Search the listing for "have" and copy every line where it appears.

### Entries supplied
---+---

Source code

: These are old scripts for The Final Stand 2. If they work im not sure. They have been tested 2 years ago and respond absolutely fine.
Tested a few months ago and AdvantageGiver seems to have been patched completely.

---+---

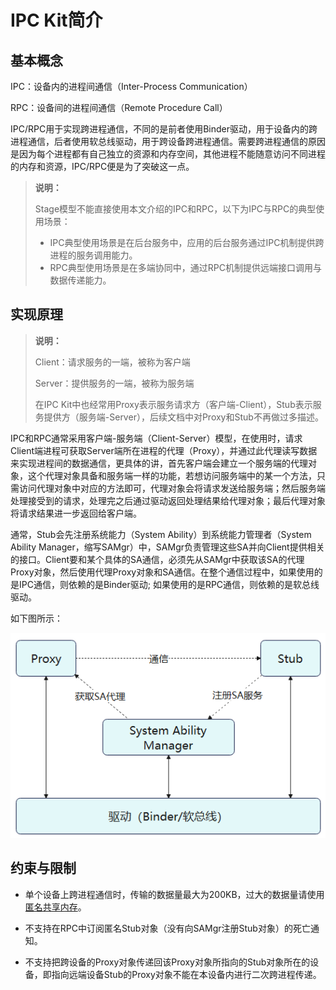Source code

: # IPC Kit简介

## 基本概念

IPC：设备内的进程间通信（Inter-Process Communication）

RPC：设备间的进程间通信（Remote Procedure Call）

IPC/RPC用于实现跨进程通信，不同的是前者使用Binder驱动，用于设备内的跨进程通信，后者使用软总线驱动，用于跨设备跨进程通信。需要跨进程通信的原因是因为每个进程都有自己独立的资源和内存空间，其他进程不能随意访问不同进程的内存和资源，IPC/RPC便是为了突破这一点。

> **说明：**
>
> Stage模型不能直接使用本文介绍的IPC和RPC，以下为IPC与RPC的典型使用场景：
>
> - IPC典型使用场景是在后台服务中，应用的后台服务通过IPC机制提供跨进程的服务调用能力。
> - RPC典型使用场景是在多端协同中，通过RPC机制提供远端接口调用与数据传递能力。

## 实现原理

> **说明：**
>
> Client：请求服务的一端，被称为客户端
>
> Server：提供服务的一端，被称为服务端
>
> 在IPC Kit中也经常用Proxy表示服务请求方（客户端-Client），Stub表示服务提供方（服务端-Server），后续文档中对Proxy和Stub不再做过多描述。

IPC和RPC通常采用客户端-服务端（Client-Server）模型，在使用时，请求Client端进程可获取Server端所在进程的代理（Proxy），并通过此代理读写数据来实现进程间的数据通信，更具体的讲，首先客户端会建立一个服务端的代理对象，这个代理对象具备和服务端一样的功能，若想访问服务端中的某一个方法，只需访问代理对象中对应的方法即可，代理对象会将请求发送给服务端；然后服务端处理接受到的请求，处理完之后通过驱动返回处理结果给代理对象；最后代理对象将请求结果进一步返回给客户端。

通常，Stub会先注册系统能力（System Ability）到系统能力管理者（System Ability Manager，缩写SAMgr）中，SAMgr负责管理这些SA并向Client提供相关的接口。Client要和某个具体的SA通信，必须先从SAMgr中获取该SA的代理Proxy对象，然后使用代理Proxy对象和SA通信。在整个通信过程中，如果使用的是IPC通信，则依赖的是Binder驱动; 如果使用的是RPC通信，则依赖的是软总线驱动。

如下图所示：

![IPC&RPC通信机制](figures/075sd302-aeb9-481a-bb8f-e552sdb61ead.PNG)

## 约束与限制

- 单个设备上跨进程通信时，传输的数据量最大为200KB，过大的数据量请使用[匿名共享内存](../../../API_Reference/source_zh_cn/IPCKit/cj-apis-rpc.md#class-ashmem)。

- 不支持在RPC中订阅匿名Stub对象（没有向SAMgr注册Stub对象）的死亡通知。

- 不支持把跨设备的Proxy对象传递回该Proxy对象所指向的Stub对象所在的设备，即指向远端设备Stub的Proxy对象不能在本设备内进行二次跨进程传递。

---+---

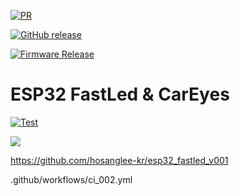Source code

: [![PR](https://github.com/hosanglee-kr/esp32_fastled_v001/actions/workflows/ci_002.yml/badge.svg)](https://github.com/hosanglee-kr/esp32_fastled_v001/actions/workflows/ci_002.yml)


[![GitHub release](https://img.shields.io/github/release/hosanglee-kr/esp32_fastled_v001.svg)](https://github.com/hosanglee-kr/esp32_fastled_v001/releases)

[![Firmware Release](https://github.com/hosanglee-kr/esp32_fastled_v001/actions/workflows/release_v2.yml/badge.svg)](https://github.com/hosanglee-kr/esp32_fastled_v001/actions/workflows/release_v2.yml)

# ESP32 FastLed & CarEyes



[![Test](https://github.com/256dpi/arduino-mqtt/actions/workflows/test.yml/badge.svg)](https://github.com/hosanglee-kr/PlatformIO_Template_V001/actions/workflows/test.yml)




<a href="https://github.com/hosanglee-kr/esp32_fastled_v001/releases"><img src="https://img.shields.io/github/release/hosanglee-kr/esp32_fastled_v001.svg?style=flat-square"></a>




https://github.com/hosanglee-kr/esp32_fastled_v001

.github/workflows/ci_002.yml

---+---

### Answer section
: These are old scripts for The Final Stand 2. If they work im not sure. They have been tested 2 years ago and respond absolutely fine.
Tested a few months ago and AdvantageGiver seems to have been patched completely.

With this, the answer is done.